## ABOUT THIS TASK
Search the records for the word "delete". Copy every line where it appears.

(Data items)
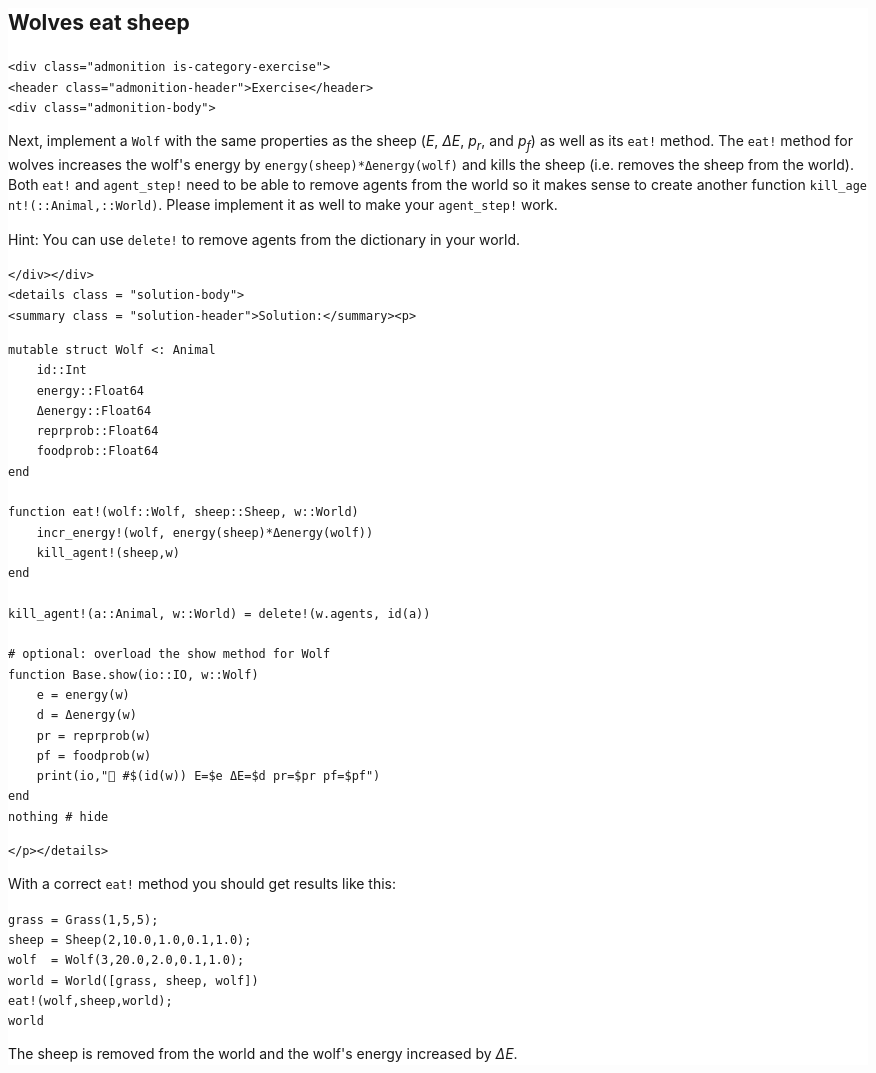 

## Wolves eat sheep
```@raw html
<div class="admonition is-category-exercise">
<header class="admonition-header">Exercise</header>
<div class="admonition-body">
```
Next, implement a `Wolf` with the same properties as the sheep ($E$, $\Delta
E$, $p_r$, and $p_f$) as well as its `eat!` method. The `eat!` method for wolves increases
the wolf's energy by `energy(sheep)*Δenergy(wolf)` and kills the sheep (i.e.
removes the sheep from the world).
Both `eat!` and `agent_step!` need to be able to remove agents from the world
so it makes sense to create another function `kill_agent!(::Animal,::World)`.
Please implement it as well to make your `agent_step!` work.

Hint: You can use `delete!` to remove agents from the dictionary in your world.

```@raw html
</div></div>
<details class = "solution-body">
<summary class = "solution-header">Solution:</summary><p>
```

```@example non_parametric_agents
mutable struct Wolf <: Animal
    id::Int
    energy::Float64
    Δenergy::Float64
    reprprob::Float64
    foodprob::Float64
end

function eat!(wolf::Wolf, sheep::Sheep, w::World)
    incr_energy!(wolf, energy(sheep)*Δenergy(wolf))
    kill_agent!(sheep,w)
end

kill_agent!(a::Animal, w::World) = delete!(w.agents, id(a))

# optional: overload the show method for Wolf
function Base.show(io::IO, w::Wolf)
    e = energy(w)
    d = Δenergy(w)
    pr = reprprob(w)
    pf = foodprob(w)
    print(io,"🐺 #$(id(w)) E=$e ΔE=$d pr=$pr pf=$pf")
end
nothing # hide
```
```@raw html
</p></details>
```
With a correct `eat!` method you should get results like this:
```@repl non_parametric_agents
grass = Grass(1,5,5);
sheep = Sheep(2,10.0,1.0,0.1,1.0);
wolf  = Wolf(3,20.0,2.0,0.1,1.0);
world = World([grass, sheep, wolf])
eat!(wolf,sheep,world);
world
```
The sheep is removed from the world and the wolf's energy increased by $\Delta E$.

## WORKED SOLUTION
Hint: You can use `delete!` to remove agents from the dictionary in your world.
kill_agent!(a::Animal, w::World) = delete!(w.agents, id(a))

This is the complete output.